# About time for a lab



## WOODIE13 (Oct 23, 2016)

Meet Odin, 4 weeks old, get him NOV 23rd.  The adventure begins.


----------



## LOVEMYLABXS (Oct 23, 2016)

Now that's a cute face 

Oh and I am talkin about the puppy 


Enjoy Odin


----------



## WOODIE13 (Oct 23, 2016)

Yeah, my buddy went with me, two stood out, a yellow female and him.  Not whiney, tail wagging, alert and social.  He ended up with her.


----------



## sjrwinder (Oct 24, 2016)

Every waterfowler shoud have a best freind.Then there are some like me who have had more than they have fingers or toes. But I'm  on my last one. Yours looks like a keeper. Best of luck many memories to come.


----------



## king killer delete (Oct 24, 2016)

nice puppy. Old dog trainer like you will do a good Job.


----------



## Michael F Sights (Oct 25, 2016)

Beautiful Puppy!


----------



## Smiley (Oct 27, 2016)

Beautiful pup Mel! You won't know how you got by with out one when he starts picking up your birds!


----------



## WOODIE13 (Oct 27, 2016)

Smiley said:


> Beautiful pup Mel! You won't know how you got by with out one when he starts picking up your birds!



I hear you brother


----------



## WOODIE13 (Nov 30, 2016)

Got him this past Sunday, been working the rapport, truck, dog socialization and gun fire familiarization from a distance.

Grandkids love him, oldest even gave him his teddy from when he was little.  

9 WKS old


----------



## Dub (Nov 30, 2016)

Boss....you are tearing my nerves up with those pics.

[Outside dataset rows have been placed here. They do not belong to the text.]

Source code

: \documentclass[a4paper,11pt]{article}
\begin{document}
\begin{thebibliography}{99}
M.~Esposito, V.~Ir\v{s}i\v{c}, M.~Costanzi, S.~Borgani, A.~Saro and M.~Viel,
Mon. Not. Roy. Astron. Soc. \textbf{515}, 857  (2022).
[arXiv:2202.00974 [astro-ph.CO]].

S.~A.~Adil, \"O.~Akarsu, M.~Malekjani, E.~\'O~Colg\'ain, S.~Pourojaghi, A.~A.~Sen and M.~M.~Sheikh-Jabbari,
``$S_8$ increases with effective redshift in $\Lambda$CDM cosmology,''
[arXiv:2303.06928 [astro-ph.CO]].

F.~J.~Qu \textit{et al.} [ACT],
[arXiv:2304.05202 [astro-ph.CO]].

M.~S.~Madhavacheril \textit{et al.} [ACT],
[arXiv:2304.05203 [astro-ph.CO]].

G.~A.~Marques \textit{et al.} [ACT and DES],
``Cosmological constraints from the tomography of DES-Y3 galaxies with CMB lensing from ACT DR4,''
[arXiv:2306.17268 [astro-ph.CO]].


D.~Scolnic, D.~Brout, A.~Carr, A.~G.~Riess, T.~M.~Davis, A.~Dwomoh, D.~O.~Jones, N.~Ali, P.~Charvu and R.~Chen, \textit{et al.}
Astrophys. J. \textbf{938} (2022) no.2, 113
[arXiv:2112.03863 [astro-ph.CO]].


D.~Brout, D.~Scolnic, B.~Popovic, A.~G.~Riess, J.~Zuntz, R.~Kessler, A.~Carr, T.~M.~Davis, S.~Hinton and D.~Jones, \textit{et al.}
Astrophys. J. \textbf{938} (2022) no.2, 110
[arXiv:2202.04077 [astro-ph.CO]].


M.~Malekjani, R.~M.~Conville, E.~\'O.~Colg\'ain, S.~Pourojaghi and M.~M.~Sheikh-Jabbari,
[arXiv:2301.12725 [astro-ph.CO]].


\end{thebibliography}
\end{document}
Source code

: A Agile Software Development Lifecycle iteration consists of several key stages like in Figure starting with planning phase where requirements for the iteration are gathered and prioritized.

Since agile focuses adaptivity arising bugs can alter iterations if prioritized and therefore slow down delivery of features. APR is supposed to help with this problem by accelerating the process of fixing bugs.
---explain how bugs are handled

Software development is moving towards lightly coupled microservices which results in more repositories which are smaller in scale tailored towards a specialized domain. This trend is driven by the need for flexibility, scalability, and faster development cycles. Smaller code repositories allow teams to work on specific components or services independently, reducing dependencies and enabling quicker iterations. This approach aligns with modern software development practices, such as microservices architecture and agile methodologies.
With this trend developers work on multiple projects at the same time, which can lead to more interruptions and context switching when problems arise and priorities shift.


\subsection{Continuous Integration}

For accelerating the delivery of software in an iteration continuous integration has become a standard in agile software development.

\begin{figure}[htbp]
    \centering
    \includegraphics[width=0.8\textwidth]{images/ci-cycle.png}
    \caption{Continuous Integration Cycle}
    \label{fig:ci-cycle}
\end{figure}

Awesomeness curled up there.


----------



## WOODIE13 (Nov 30, 2016)

Next in order is get him use to the duck boat, kayaks and a pigeon shoot this summer after I get him solid on gunfire.

His father points as well, saw that a few times with the duck wing, he locks up.  Maybe time for grouse


----------



## Woadie (Dec 7, 2016)

My wife and I are about to get a chocolate female lab at the first of the year.   I can't wait.  I've read water dog and the wildrose book.  Hopefully I can make a semblance of a duck dog .


----------



## mizzippi jb (Dec 7, 2016)

Woadie, a word of advice (from experience) ditch water dog and wildrose.  Look at Bill Hillman for all needs puppy and then step up to Evan Graham Smartworks for basic and advanced training.  If you wanna go a little further, Mike Lardy.


----------



## Woadie (Dec 8, 2016)

Good deal.  I'll denfinately do that.  Thanks for the heads up.   What was your experience with those two books?


----------